What you will do ->
Pick out each line below containing "over".

Records from a data source ->
* * * * * * *

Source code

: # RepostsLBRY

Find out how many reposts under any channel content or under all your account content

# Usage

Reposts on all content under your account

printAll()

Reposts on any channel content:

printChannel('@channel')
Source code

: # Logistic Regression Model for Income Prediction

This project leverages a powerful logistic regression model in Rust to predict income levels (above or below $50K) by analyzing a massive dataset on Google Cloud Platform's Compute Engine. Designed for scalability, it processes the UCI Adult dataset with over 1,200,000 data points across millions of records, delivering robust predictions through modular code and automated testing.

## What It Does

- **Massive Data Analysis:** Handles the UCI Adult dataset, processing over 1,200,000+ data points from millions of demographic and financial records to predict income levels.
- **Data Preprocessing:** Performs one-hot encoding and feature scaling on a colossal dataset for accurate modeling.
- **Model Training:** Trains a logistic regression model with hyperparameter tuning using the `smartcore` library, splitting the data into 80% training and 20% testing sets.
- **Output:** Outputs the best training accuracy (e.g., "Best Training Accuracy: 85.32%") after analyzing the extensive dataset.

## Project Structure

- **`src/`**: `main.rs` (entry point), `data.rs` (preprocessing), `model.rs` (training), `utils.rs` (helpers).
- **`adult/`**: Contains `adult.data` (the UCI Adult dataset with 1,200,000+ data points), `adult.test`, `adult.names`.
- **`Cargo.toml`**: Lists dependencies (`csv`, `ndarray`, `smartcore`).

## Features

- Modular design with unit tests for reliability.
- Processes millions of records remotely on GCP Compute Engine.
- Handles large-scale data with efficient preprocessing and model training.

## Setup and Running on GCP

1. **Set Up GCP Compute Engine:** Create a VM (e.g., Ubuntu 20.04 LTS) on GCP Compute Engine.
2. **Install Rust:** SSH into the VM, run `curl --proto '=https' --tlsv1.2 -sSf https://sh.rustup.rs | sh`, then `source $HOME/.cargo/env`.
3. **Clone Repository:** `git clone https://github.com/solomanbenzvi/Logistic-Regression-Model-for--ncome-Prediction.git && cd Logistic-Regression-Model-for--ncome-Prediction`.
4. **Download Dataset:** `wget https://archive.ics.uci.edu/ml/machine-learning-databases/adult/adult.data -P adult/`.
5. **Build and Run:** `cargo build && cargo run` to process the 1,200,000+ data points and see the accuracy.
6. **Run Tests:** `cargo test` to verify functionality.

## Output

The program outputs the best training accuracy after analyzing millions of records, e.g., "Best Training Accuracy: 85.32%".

* * * * * * *

Your solution ->
This project leverages a powerful logistic regression model in Rust to predict income levels (above or below $50K) by analyzing a massive dataset on Google Cloud Platform's Compute Engine. Designed for scalability, it processes the UCI Adult dataset with over 1,200,000 data points across millions of records, delivering robust predictions through modular code and automated testing.
- **Massive Data Analysis:** Handles the UCI Adult dataset, processing over 1,200,000+ data points from millions of demographic and financial records to predict income levels.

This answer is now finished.